Preheat oven to 400°F. Prepare a large baking sheet with parchment paper or spray a baking sheet with non-stick spray.
In a medium skillet, over medium heat, melt the unsalted butter.
Add the shallots and red pepper. Saute for about 4-5 minutes. Onions will become translucent and red pepper softens.
Add the minced garlic, stir occasionally for another minute.
Remove from heat and let cool. Set aside
In a medium bowl, mix the cooled onion/red pepper mix, crab meat, cream cheese, Old Bay Seasoning, salt, and pepper. Mix well.
Taste the mixture, if needed adjust the seasoning, to taste.
Place about a teaspoonful of the crab mixture into each mushroom cap. Place stuffed mushrooms on prepared baking sheet. Continue to stuff all mushrooms.
Combine the Panko breadcrumb and melted butter, brush butter mixture on the top of each mushrooms.
Bake stuffed mushrooms in the preheated oven for about 15 minutes. Mushrooms will be golden brown.

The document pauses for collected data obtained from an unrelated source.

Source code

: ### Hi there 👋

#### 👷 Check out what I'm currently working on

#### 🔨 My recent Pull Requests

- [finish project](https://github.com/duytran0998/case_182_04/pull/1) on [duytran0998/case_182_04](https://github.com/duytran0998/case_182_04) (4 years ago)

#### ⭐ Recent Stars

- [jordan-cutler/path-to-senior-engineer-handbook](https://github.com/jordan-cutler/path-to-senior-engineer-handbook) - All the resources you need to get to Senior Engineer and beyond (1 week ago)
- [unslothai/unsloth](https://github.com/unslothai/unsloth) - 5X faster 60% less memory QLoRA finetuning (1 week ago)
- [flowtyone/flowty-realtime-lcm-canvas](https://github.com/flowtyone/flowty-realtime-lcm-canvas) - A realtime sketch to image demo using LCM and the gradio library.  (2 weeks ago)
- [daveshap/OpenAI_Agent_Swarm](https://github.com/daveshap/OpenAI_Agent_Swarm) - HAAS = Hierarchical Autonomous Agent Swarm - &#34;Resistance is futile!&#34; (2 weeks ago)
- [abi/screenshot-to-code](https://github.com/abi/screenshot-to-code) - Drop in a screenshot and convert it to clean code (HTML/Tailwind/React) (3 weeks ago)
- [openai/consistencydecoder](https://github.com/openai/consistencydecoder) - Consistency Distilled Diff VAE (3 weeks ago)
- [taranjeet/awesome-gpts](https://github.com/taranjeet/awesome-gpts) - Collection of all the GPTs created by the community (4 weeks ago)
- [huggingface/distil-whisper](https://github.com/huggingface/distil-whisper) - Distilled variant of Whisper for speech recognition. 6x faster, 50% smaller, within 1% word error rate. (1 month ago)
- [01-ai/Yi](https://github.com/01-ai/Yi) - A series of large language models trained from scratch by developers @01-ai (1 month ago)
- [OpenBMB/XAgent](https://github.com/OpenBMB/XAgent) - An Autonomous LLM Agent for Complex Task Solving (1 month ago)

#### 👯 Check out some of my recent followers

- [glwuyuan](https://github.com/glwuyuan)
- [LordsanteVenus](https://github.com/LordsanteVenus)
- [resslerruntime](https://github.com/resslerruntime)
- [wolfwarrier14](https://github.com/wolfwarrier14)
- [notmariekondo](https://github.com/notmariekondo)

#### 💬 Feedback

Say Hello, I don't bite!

Be sure to check Expert Tips and FAQs above with important tips and questions that can help make a delicious recipe. Note 1: We add the Panko/butter combo - my youngest loves the crunch. If needed to limit carbs or you are keto don't add the panko mixture. Note 2: Canned crabmeat is cost-effective and works great in this recipe. If you prefer, use fresh crab.
Any nutritional data I provide is an approximation and actual dietary information can vary based on ingredients and proportion sizes.